**DIRECTIONS:** Output everything in the listing exactly, with no line missing.

**RECORD EXCERPTS:**
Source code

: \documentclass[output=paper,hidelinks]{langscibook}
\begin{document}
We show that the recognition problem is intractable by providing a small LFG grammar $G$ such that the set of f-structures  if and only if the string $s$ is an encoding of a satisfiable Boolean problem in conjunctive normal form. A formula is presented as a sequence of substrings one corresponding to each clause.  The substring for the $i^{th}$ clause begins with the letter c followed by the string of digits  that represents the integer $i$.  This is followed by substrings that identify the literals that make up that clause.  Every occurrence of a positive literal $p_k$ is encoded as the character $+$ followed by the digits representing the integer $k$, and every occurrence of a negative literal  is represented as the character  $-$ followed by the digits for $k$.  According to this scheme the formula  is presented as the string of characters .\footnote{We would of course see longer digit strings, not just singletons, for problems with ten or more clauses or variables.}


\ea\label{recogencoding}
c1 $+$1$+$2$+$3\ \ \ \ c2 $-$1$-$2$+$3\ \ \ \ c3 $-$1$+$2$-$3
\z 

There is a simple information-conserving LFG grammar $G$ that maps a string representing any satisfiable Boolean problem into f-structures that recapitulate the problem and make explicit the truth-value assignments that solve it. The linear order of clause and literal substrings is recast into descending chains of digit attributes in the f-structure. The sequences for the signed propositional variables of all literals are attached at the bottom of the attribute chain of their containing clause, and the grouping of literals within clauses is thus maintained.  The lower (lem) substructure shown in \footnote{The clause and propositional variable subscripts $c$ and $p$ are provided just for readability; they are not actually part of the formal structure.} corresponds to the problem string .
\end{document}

**EXERCISE RESPONSE:**
Source code

: \documentclass[output=paper,hidelinks]{langscibook}
\begin{document}
We show that the recognition problem is intractable by providing a small LFG grammar $G$ such that the set of f-structures  if and only if the string $s$ is an encoding of a satisfiable Boolean problem in conjunctive normal form. A formula is presented as a sequence of substrings one corresponding to each clause.  The substring for the $i^{th}$ clause begins with the letter c followed by the string of digits  that represents the integer $i$.  This is followed by substrings that identify the literals that make up that clause.  Every occurrence of a positive literal $p_k$ is encoded as the character $+$ followed by the digits representing the integer $k$, and every occurrence of a negative literal  is represented as the character  $-$ followed by the digits for $k$.  According to this scheme the formula  is presented as the string of characters .\footnote{We would of course see longer digit strings, not just singletons, for problems with ten or more clauses or variables.}


\ea\label{recogencoding}
c1 $+$1$+$2$+$3\ \ \ \ c2 $-$1$-$2$+$3\ \ \ \ c3 $-$1$+$2$-$3
\z 

There is a simple information-conserving LFG grammar $G$ that maps a string representing any satisfiable Boolean problem into f-structures that recapitulate the problem and make explicit the truth-value assignments that solve it. The linear order of clause and literal substrings is recast into descending chains of digit attributes in the f-structure. The sequences for the signed propositional variables of all literals are attached at the bottom of the attribute chain of their containing clause, and the grouping of literals within clauses is thus maintained.  The lower (lem) substructure shown in \footnote{The clause and propositional variable subscripts $c$ and $p$ are provided just for readability; they are not actually part of the formal structure.} corresponds to the problem string .
\end{document}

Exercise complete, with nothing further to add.